## TASK OBJECTIVE
Each record that follows goes into your reply unchanged; the pictures do not.

## TASK DATA

————

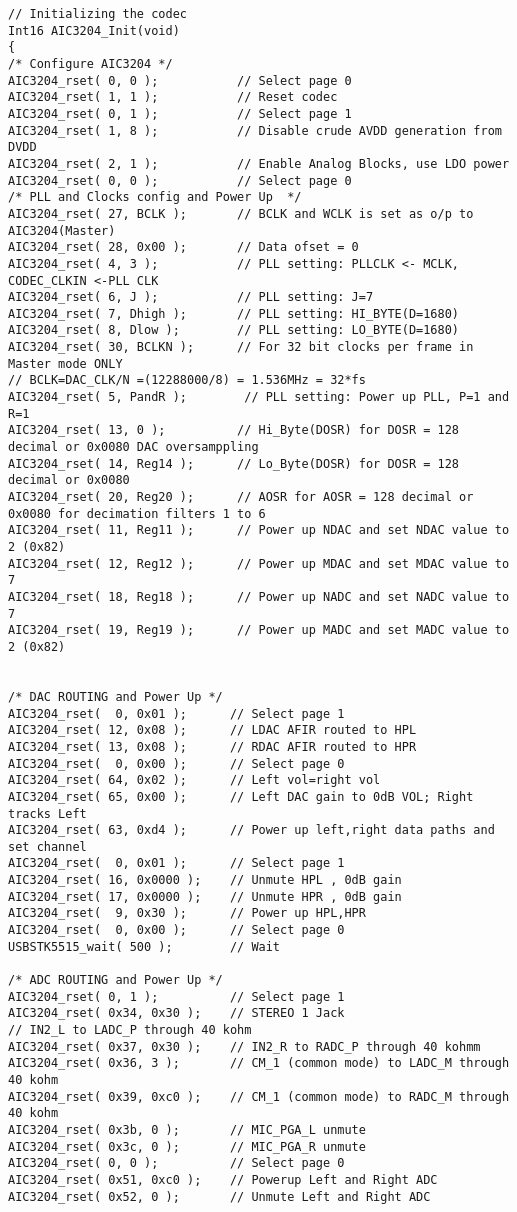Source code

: \begin{lstlisting}[caption=DSP code.]
// Initializing the codec
Int16 AIC3204_Init(void)
{	
/* Configure AIC3204 */
AIC3204_rset( 0, 0 );           // Select page 0
AIC3204_rset( 1, 1 );           // Reset codec
AIC3204_rset( 0, 1 );           // Select page 1
AIC3204_rset( 1, 8 );           // Disable crude AVDD generation from DVDD
AIC3204_rset( 2, 1 );           // Enable Analog Blocks, use LDO power
AIC3204_rset( 0, 0 );           // Select page 0
/* PLL and Clocks config and Power Up  */
AIC3204_rset( 27, BCLK );       // BCLK and WCLK is set as o/p to AIC3204(Master)
AIC3204_rset( 28, 0x00 );       // Data ofset = 0
AIC3204_rset( 4, 3 );           // PLL setting: PLLCLK <- MCLK, CODEC_CLKIN <-PLL CLK
AIC3204_rset( 6, J );           // PLL setting: J=7
AIC3204_rset( 7, Dhigh );       // PLL setting: HI_BYTE(D=1680)
AIC3204_rset( 8, Dlow );        // PLL setting: LO_BYTE(D=1680)
AIC3204_rset( 30, BCLKN );      // For 32 bit clocks per frame in Master mode ONLY
// BCLK=DAC_CLK/N =(12288000/8) = 1.536MHz = 32*fs
AIC3204_rset( 5, PandR );        // PLL setting: Power up PLL, P=1 and R=1
AIC3204_rset( 13, 0 );          // Hi_Byte(DOSR) for DOSR = 128 decimal or 0x0080 DAC oversamppling
AIC3204_rset( 14, Reg14 );      // Lo_Byte(DOSR) for DOSR = 128 decimal or 0x0080
AIC3204_rset( 20, Reg20 );      // AOSR for AOSR = 128 decimal or 0x0080 for decimation filters 1 to 6
AIC3204_rset( 11, Reg11 );      // Power up NDAC and set NDAC value to 2 (0x82)
AIC3204_rset( 12, Reg12 );      // Power up MDAC and set MDAC value to 7
AIC3204_rset( 18, Reg18 );      // Power up NADC and set NADC value to 7
AIC3204_rset( 19, Reg19 );      // Power up MADC and set MADC value to 2 (0x82)


/* DAC ROUTING and Power Up */
AIC3204_rset(  0, 0x01 );      // Select page 1
AIC3204_rset( 12, 0x08 );      // LDAC AFIR routed to HPL
AIC3204_rset( 13, 0x08 );      // RDAC AFIR routed to HPR
AIC3204_rset(  0, 0x00 );      // Select page 0
AIC3204_rset( 64, 0x02 );      // Left vol=right vol
AIC3204_rset( 65, 0x00 );      // Left DAC gain to 0dB VOL; Right tracks Left
AIC3204_rset( 63, 0xd4 );      // Power up left,right data paths and set channel
AIC3204_rset(  0, 0x01 );      // Select page 1
AIC3204_rset( 16, 0x0000 );    // Unmute HPL , 0dB gain
AIC3204_rset( 17, 0x0000 );    // Unmute HPR , 0dB gain
AIC3204_rset(  9, 0x30 );      // Power up HPL,HPR
AIC3204_rset(  0, 0x00 );      // Select page 0
USBSTK5515_wait( 500 );        // Wait

/* ADC ROUTING and Power Up */
AIC3204_rset( 0, 1 );          // Select page 1
AIC3204_rset( 0x34, 0x30 );    // STEREO 1 Jack
// IN2_L to LADC_P through 40 kohm
AIC3204_rset( 0x37, 0x30 );    // IN2_R to RADC_P through 40 kohmm
AIC3204_rset( 0x36, 3 );       // CM_1 (common mode) to LADC_M through 40 kohm
AIC3204_rset( 0x39, 0xc0 );    // CM_1 (common mode) to RADC_M through 40 kohm
AIC3204_rset( 0x3b, 0 );       // MIC_PGA_L unmute
AIC3204_rset( 0x3c, 0 );       // MIC_PGA_R unmute
AIC3204_rset( 0, 0 );          // Select page 0
AIC3204_rset( 0x51, 0xc0 );    // Powerup Left and Right ADC
AIC3204_rset( 0x52, 0 );       // Unmute Left and Right ADC


\end{lstlisting}
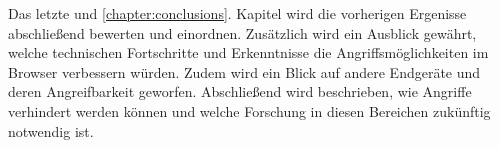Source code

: \par \medskip  

Das letzte und \ref{chapter:conclusions}. Kapitel wird die vorherigen Ergenisse abschließend bewerten und einordnen.
Zusätzlich wird ein Ausblick gewährt, welche technischen Fortschritte und Erkenntnisse die Angriffsmöglichkeiten im Browser verbessern würden.
Zudem wird ein Blick auf andere Endgeräte und deren Angreifbarkeit geworfen.
Abschließend wird beschrieben, wie Angriffe verhindert werden können und welche Forschung in diesen Bereichen zukünftig notwendig ist.





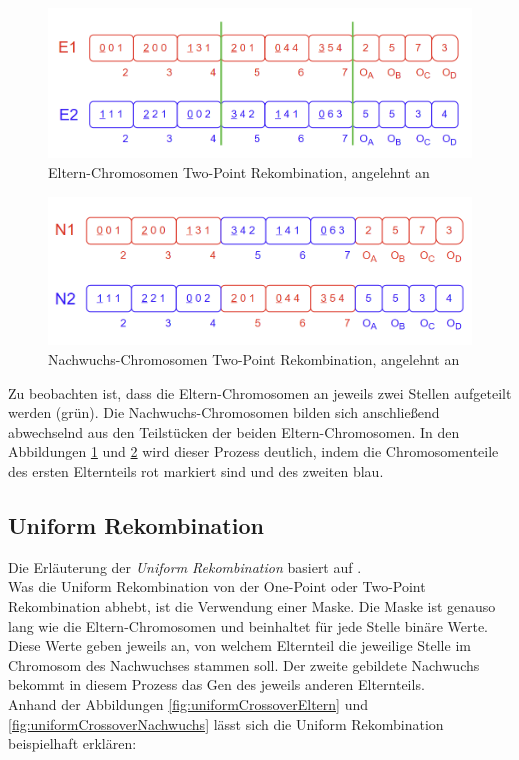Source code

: \begin{figure}[H]
    \centering
    \includegraphics[scale = 0.5]{Bilder/BeispielTwoPointCrossover.png}
    \caption{Eltern-Chromosomen Two-Point Rekombination, angelehnt an \cite{torabi_using_2022}}
    \label{fig:twoPointCrossoverEltern}
\end{figure}
\begin{figure}[H]
    \centering
    \includegraphics[scale = 0.5]{Bilder/BeispielTwoPointCrossover2.png}
    \caption{Nachwuchs-Chromosomen Two-Point Rekombination, angelehnt an \cite{torabi_using_2022}}
    \label{fig:twoPointCrossoverNachwuchs}
\end{figure}

Zu beobachten ist, dass die Eltern-Chromosomen an jeweils zwei Stellen aufgeteilt werden (grün).
Die Nachwuchs-Chromosomen bilden sich anschließend abwechselnd aus den Teilstücken der beiden Eltern-Chromosomen.
In den Abbildungen \ref{fig:twoPointCrossoverEltern} und \ref{fig:twoPointCrossoverNachwuchs} wird dieser Prozess deutlich, indem die Chromosomenteile des ersten Elternteils rot markiert sind und des zweiten blau.


\subsection{Uniform Rekombination}
\label{subsubsec:unformCrossover}
Die Erläuterung der \emph{Uniform Rekombination} basiert auf \cite{syswerda_uniform_1989}.\\
Was die Uniform Rekombination von der One-Point oder Two-Point Rekombination abhebt, ist die Verwendung einer Maske. 
Die Maske ist genauso lang wie die Eltern-Chromosomen und beinhaltet für jede Stelle binäre Werte.
Diese Werte geben jeweils an, von welchem Elternteil die jeweilige Stelle im Chromosom des Nachwuchses stammen soll.
Der zweite gebildete Nachwuchs bekommt in diesem Prozess das Gen des jeweils anderen Elternteils.\\
Anhand der Abbildungen \ref{fig:uniformCrossoverEltern} und \ref{fig:uniformCrossoverNachwuchs} lässt sich die Uniform Rekombination beispielhaft erklären:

————

## WRITTEN ANSWER
Source code

: \begin{lstlisting}[caption=DSP code.]
// Initializing the codec
Int16 AIC3204_Init(void)
{	
/* Configure AIC3204 */
AIC3204_rset( 0, 0 );           // Select page 0
AIC3204_rset( 1, 1 );           // Reset codec
AIC3204_rset( 0, 1 );           // Select page 1
AIC3204_rset( 1, 8 );           // Disable crude AVDD generation from DVDD
AIC3204_rset( 2, 1 );           // Enable Analog Blocks, use LDO power
AIC3204_rset( 0, 0 );           // Select page 0
/* PLL and Clocks config and Power Up  */
AIC3204_rset( 27, BCLK );       // BCLK and WCLK is set as o/p to AIC3204(Master)
AIC3204_rset( 28, 0x00 );       // Data ofset = 0
AIC3204_rset( 4, 3 );           // PLL setting: PLLCLK <- MCLK, CODEC_CLKIN <-PLL CLK
AIC3204_rset( 6, J );           // PLL setting: J=7
AIC3204_rset( 7, Dhigh );       // PLL setting: HI_BYTE(D=1680)
AIC3204_rset( 8, Dlow );        // PLL setting: LO_BYTE(D=1680)
AIC3204_rset( 30, BCLKN );      // For 32 bit clocks per frame in Master mode ONLY
// BCLK=DAC_CLK/N =(12288000/8) = 1.536MHz = 32*fs
AIC3204_rset( 5, PandR );        // PLL setting: Power up PLL, P=1 and R=1
AIC3204_rset( 13, 0 );          // Hi_Byte(DOSR) for DOSR = 128 decimal or 0x0080 DAC oversamppling
AIC3204_rset( 14, Reg14 );      // Lo_Byte(DOSR) for DOSR = 128 decimal or 0x0080
AIC3204_rset( 20, Reg20 );      // AOSR for AOSR = 128 decimal or 0x0080 for decimation filters 1 to 6
AIC3204_rset( 11, Reg11 );      // Power up NDAC and set NDAC value to 2 (0x82)
AIC3204_rset( 12, Reg12 );      // Power up MDAC and set MDAC value to 7
AIC3204_rset( 18, Reg18 );      // Power up NADC and set NADC value to 7
AIC3204_rset( 19, Reg19 );      // Power up MADC and set MADC value to 2 (0x82)


/* DAC ROUTING and Power Up */
AIC3204_rset(  0, 0x01 );      // Select page 1
AIC3204_rset( 12, 0x08 );      // LDAC AFIR routed to HPL
AIC3204_rset( 13, 0x08 );      // RDAC AFIR routed to HPR
AIC3204_rset(  0, 0x00 );      // Select page 0
AIC3204_rset( 64, 0x02 );      // Left vol=right vol
AIC3204_rset( 65, 0x00 );      // Left DAC gain to 0dB VOL; Right tracks Left
AIC3204_rset( 63, 0xd4 );      // Power up left,right data paths and set channel
AIC3204_rset(  0, 0x01 );      // Select page 1
AIC3204_rset( 16, 0x0000 );    // Unmute HPL , 0dB gain
AIC3204_rset( 17, 0x0000 );    // Unmute HPR , 0dB gain
AIC3204_rset(  9, 0x30 );      // Power up HPL,HPR
AIC3204_rset(  0, 0x00 );      // Select page 0
USBSTK5515_wait( 500 );        // Wait

/* ADC ROUTING and Power Up */
AIC3204_rset( 0, 1 );          // Select page 1
AIC3204_rset( 0x34, 0x30 );    // STEREO 1 Jack
// IN2_L to LADC_P through 40 kohm
AIC3204_rset( 0x37, 0x30 );    // IN2_R to RADC_P through 40 kohmm
AIC3204_rset( 0x36, 3 );       // CM_1 (common mode) to LADC_M through 40 kohm
AIC3204_rset( 0x39, 0xc0 );    // CM_1 (common mode) to RADC_M through 40 kohm
AIC3204_rset( 0x3b, 0 );       // MIC_PGA_L unmute
AIC3204_rset( 0x3c, 0 );       // MIC_PGA_R unmute
AIC3204_rset( 0, 0 );          // Select page 0
AIC3204_rset( 0x51, 0xc0 );    // Powerup Left and Right ADC
AIC3204_rset( 0x52, 0 );       // Unmute Left and Right ADC


\end{lstlisting}
Source code

: \par \medskip  

Das letzte und \ref{chapter:conclusions}. Kapitel wird die vorherigen Ergenisse abschließend bewerten und einordnen.
Zusätzlich wird ein Ausblick gewährt, welche technischen Fortschritte und Erkenntnisse die Angriffsmöglichkeiten im Browser verbessern würden.
Zudem wird ein Blick auf andere Endgeräte und deren Angreifbarkeit geworfen.
Abschließend wird beschrieben, wie Angriffe verhindert werden können und welche Forschung in diesen Bereichen zukünftig notwendig ist.





Source code

: \begin{figure}[H]
    \centering
    \includegraphics[scale = 0.5]{Bilder/BeispielTwoPointCrossover.png}
    \caption{Eltern-Chromosomen Two-Point Rekombination, angelehnt an \cite{torabi_using_2022}}
    \label{fig:twoPointCrossoverEltern}
\end{figure}
\begin{figure}[H]
    \centering
    \includegraphics[scale = 0.5]{Bilder/BeispielTwoPointCrossover2.png}
    \caption{Nachwuchs-Chromosomen Two-Point Rekombination, angelehnt an \cite{torabi_using_2022}}
    \label{fig:twoPointCrossoverNachwuchs}
\end{figure}

Zu beobachten ist, dass die Eltern-Chromosomen an jeweils zwei Stellen aufgeteilt werden (grün).
Die Nachwuchs-Chromosomen bilden sich anschließend abwechselnd aus den Teilstücken der beiden Eltern-Chromosomen.
In den Abbildungen \ref{fig:twoPointCrossoverEltern} und \ref{fig:twoPointCrossoverNachwuchs} wird dieser Prozess deutlich, indem die Chromosomenteile des ersten Elternteils rot markiert sind und des zweiten blau.


\subsection{Uniform Rekombination}
\label{subsubsec:unformCrossover}
Die Erläuterung der \emph{Uniform Rekombination} basiert auf \cite{syswerda_uniform_1989}.\\
Was die Uniform Rekombination von der One-Point oder Two-Point Rekombination abhebt, ist die Verwendung einer Maske. 
Die Maske ist genauso lang wie die Eltern-Chromosomen und beinhaltet für jede Stelle binäre Werte.
Diese Werte geben jeweils an, von welchem Elternteil die jeweilige Stelle im Chromosom des Nachwuchses stammen soll.
Der zweite gebildete Nachwuchs bekommt in diesem Prozess das Gen des jeweils anderen Elternteils.\\
Anhand der Abbildungen \ref{fig:uniformCrossoverEltern} und \ref{fig:uniformCrossoverNachwuchs} lässt sich die Uniform Rekombination beispielhaft erklären:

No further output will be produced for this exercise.